Take every line from the listing below that contains "working".
--- THE INPUT Enclosed Below ---
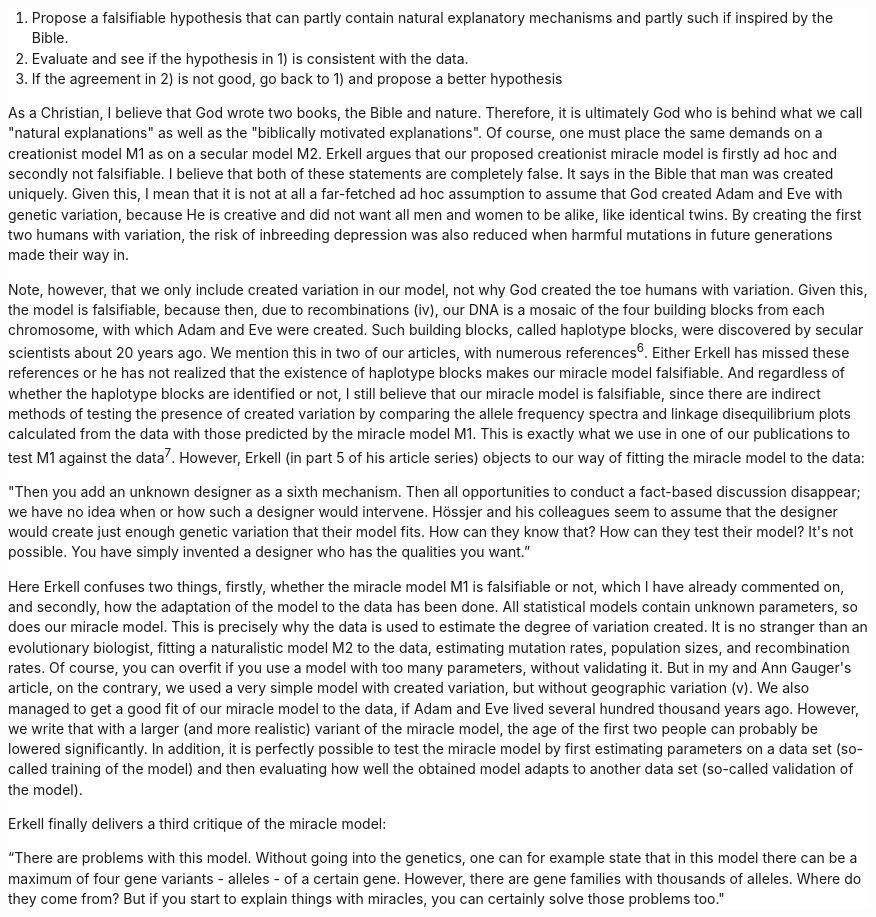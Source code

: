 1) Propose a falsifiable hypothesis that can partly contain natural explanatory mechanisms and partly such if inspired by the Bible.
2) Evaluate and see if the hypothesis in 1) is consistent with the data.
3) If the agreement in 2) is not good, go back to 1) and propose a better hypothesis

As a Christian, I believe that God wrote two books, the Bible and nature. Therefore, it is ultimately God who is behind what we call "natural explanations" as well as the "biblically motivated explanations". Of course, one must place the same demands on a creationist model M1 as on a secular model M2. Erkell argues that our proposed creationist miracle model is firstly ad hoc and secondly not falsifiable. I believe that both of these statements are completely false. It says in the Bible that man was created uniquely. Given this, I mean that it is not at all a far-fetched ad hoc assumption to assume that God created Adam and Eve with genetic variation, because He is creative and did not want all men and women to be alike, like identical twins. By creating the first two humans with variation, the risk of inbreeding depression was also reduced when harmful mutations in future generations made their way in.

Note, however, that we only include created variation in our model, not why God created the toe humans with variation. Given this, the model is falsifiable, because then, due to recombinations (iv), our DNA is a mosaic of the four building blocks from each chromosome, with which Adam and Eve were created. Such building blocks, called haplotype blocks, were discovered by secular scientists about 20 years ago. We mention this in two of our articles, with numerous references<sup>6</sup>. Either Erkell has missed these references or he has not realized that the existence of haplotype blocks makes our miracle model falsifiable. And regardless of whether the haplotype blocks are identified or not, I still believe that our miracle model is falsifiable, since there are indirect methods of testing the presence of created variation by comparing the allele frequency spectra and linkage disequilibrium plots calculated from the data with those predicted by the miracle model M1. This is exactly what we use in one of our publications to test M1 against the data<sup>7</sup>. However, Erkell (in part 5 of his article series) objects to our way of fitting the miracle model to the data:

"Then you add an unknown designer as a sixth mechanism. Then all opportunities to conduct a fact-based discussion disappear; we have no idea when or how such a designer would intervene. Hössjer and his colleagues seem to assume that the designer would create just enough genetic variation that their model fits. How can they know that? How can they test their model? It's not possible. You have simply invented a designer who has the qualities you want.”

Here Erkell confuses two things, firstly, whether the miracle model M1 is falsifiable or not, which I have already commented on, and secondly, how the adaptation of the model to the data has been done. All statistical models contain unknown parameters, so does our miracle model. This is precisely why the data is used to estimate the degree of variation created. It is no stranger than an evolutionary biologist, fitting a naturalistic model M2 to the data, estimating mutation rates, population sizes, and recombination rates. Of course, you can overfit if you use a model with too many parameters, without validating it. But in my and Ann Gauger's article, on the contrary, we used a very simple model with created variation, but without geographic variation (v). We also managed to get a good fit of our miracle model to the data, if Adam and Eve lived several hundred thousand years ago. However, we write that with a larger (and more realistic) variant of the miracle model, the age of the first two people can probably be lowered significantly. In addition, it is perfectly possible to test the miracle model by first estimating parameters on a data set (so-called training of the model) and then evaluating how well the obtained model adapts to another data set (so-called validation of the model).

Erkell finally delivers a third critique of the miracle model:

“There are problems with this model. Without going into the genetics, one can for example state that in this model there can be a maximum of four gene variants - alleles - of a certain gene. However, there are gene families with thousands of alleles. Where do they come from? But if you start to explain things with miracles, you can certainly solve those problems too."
--- End of Enclosed THE INPUT ---
--- THE INPUT Enclosed Below ---
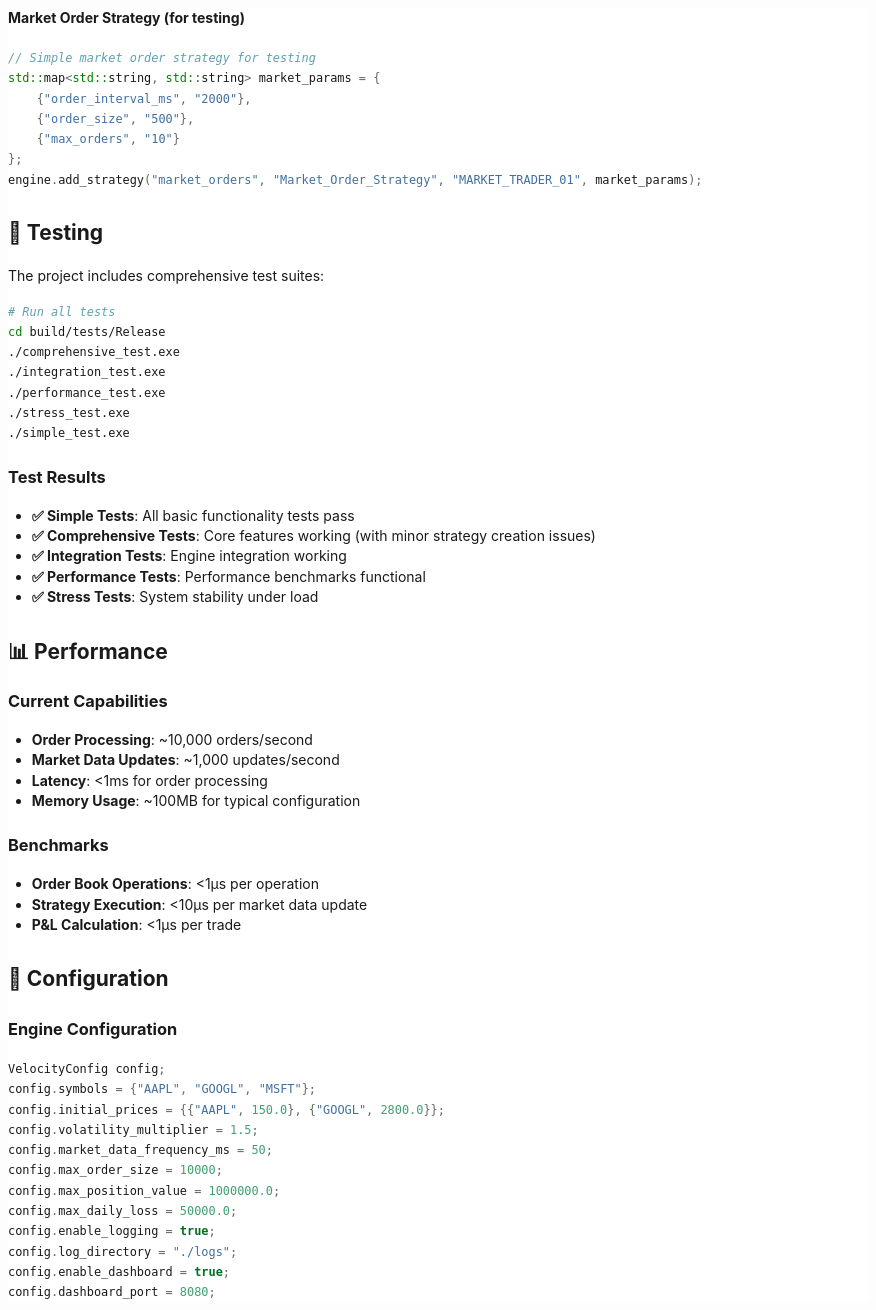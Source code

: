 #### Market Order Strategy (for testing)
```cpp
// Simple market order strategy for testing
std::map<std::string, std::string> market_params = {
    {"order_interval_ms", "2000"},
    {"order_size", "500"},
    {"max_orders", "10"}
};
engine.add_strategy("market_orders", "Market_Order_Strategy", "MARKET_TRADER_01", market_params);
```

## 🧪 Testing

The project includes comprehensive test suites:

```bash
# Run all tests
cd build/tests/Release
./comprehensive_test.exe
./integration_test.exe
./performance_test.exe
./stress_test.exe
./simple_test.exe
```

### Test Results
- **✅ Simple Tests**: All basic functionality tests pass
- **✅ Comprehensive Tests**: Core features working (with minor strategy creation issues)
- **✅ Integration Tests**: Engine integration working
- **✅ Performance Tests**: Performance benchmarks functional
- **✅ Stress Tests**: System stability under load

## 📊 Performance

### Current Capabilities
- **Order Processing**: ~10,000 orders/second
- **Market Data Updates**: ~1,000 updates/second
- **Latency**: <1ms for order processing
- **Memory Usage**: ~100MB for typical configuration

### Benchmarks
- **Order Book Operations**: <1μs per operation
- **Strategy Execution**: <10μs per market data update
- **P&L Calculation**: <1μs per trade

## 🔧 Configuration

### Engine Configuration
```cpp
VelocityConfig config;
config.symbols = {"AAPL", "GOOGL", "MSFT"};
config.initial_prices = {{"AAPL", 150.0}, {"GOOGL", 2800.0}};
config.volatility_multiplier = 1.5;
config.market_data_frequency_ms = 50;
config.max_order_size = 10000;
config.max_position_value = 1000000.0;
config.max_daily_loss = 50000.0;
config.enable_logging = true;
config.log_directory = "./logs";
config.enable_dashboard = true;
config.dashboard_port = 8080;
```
--- End of Enclosed THE INPUT ---
▸ EXERCISE RESULT:
- **✅ Comprehensive Tests**: Core features working (with minor strategy creation issues)
- **✅ Integration Tests**: Engine integration working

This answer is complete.